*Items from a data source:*
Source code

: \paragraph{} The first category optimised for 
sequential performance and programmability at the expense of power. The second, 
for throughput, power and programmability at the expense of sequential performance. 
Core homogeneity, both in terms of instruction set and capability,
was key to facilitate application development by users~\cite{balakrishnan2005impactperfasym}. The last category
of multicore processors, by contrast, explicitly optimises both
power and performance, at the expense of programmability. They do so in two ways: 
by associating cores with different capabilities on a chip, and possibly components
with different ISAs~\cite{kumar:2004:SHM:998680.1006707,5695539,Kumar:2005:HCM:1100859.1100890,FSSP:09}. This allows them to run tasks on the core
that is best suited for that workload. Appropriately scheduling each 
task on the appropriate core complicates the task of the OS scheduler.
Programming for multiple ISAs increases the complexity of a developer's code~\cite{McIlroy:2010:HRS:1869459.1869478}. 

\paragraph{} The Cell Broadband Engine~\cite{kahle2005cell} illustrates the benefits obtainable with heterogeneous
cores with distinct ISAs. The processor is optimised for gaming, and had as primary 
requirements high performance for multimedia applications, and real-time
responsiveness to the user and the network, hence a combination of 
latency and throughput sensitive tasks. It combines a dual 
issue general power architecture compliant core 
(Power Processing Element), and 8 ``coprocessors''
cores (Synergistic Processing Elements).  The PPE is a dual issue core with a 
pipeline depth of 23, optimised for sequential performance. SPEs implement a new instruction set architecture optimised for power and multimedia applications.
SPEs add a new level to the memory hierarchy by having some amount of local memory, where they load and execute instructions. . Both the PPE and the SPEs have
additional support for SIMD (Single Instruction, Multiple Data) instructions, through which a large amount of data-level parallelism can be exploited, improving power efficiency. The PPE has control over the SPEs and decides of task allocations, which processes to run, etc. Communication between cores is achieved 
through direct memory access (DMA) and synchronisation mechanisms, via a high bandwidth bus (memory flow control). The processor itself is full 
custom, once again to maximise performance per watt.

--

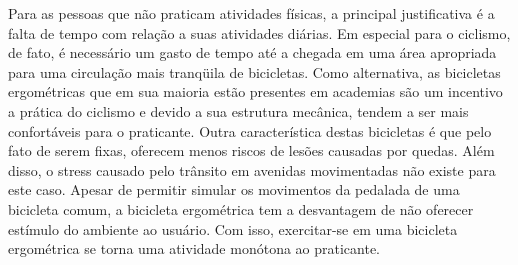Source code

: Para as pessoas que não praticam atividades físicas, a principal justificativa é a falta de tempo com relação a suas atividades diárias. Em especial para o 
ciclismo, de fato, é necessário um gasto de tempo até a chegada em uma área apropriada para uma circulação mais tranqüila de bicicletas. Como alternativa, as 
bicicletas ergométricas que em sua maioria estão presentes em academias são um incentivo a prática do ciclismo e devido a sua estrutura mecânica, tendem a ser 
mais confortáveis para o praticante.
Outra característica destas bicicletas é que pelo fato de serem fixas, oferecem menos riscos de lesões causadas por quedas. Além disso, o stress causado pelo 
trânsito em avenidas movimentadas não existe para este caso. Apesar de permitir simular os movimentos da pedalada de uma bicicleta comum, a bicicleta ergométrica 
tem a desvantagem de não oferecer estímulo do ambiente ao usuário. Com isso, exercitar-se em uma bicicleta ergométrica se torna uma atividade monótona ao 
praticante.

---

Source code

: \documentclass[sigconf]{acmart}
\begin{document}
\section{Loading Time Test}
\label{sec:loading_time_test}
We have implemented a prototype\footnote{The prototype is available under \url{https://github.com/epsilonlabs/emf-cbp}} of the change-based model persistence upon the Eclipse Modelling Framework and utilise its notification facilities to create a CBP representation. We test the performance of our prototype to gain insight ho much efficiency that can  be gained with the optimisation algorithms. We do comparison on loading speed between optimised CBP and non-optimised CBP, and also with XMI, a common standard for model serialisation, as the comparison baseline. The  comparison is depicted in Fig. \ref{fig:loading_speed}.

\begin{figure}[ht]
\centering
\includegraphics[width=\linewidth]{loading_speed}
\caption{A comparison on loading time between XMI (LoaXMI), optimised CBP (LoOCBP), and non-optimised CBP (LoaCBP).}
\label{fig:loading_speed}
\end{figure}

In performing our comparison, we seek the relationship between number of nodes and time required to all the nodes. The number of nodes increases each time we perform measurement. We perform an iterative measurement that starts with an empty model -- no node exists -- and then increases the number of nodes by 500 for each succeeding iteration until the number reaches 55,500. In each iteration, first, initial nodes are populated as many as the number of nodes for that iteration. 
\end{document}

*Problem description:* Using the records above, count how many lines include the word "ISAs", and reply only with that figure.

*Result for this exercise:* 3